Race: Do race-based student enrollment plans in public schools in Seattle and Louisville violate the constitutional requirement of equal protection? Or are they justifiable efforts to achieve a better mix of black and white students in certain schools?

Federal regulation: Can the Environmental Protection Agency be forced by a group of environmentalists and certain states to regulate greenhouse gases emitted from motor vehicles and shown to contribute to global warming?

Punitive damages: Does a jury verdict ordering the Philip Morris tobacco company to pay $79.5 million in punitive damages to the widow of a former chain smoker violate constitutional guarantees of due process?

Free speech: Do unions have a First Amendment right to spend fees collected from nonunion members on partisan political campaigns when the nonmembers have not given their consent?
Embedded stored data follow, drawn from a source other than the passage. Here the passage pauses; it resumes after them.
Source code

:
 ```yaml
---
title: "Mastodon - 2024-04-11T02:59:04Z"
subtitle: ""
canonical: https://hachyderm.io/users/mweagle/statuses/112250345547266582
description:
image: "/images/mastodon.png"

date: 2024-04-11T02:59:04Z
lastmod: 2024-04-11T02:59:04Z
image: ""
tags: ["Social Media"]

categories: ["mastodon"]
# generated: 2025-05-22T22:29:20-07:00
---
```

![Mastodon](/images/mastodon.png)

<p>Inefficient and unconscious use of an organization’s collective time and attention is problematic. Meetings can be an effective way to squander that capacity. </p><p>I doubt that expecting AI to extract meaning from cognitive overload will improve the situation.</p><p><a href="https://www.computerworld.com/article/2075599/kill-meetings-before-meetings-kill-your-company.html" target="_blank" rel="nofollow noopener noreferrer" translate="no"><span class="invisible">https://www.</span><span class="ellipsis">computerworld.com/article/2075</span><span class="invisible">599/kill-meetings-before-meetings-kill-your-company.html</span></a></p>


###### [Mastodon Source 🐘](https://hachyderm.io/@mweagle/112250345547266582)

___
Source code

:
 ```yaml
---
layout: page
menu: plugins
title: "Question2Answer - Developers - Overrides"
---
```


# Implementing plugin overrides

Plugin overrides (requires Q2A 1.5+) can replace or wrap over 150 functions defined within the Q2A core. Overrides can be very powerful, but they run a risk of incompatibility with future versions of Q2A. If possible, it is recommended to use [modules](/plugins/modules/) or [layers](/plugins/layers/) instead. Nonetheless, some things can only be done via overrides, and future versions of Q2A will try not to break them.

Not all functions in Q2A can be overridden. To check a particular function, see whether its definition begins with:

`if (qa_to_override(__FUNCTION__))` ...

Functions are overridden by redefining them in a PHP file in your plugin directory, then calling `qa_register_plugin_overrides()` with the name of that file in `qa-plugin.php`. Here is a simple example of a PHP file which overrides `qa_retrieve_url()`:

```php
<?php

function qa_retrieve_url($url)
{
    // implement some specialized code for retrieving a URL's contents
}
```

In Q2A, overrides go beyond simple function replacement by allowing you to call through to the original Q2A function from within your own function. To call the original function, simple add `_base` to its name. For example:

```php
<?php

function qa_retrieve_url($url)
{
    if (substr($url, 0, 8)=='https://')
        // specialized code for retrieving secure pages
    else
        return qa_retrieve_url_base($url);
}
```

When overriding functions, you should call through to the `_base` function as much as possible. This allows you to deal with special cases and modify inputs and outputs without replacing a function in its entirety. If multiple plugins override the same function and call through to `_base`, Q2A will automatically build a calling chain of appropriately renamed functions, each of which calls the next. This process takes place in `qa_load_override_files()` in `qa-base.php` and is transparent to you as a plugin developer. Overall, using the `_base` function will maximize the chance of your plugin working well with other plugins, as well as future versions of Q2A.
Criminal law: Should a 2004 landmark Supreme Court decision barring the introduction as evidence of out-of-court "testimonial" statements be applied retroactively in cases where defendants were not given an opportunity to cross-examine those witnesses?

Criminal law: Should another 2004 major Supreme Court decision be applied retroactively in cases where judges used evidence never presented to a jury to enhance a convicted criminal's sentence?

Federalism: Do state governments or the federal government have power to regulate state-chartered companies (like mortgage firms) that are subsidiaries of national banks?